Records from a dataset:

▼▼▼

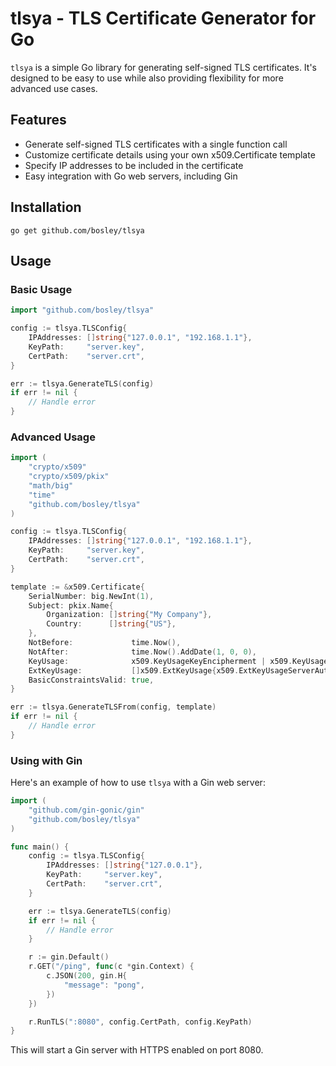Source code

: # tlsya - TLS Certificate Generator for Go

`tlsya` is a simple Go library for generating self-signed TLS certificates.
It's designed to be easy to use while also providing flexibility for more advanced use cases.

## Features

- Generate self-signed TLS certificates with a single function call
- Customize certificate details using your own x509.Certificate template
- Specify IP addresses to be included in the certificate
- Easy integration with Go web servers, including Gin

## Installation

```
go get github.com/bosley/tlsya
```

## Usage

### Basic Usage

```go
import "github.com/bosley/tlsya"

config := tlsya.TLSConfig{
    IPAddresses: []string{"127.0.0.1", "192.168.1.1"},
    KeyPath:     "server.key",
    CertPath:    "server.crt",
}

err := tlsya.GenerateTLS(config)
if err != nil {
    // Handle error
}
```

### Advanced Usage

```go
import (
    "crypto/x509"
    "crypto/x509/pkix"
    "math/big"
    "time"
    "github.com/bosley/tlsya"
)

config := tlsya.TLSConfig{
    IPAddresses: []string{"127.0.0.1", "192.168.1.1"},
    KeyPath:     "server.key",
    CertPath:    "server.crt",
}

template := &x509.Certificate{
    SerialNumber: big.NewInt(1),
    Subject: pkix.Name{
        Organization: []string{"My Company"},
        Country:      []string{"US"},
    },
    NotBefore:             time.Now(),
    NotAfter:              time.Now().AddDate(1, 0, 0),
    KeyUsage:              x509.KeyUsageKeyEncipherment | x509.KeyUsageDigitalSignature,
    ExtKeyUsage:           []x509.ExtKeyUsage{x509.ExtKeyUsageServerAuth},
    BasicConstraintsValid: true,
}

err := tlsya.GenerateTLSFrom(config, template)
if err != nil {
    // Handle error
}
```

### Using with Gin

Here's an example of how to use `tlsya` with a Gin web server:

```go
import (
    "github.com/gin-gonic/gin"
    "github.com/bosley/tlsya"
)

func main() {
    config := tlsya.TLSConfig{
        IPAddresses: []string{"127.0.0.1"},
        KeyPath:     "server.key",
        CertPath:    "server.crt",
    }

    err := tlsya.GenerateTLS(config)
    if err != nil {
        // Handle error
    }

    r := gin.Default()
    r.GET("/ping", func(c *gin.Context) {
        c.JSON(200, gin.H{
            "message": "pong",
        })
    })

    r.RunTLS(":8080", config.CertPath, config.KeyPath)
}
```

This will start a Gin server with HTTPS enabled on port 8080.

▲▲▲

- **PROBLEM REQUIREMENTS**:
How many of the lines above hold the word "config"? Give only that number.

- **WRITTEN SOLUTION**:
7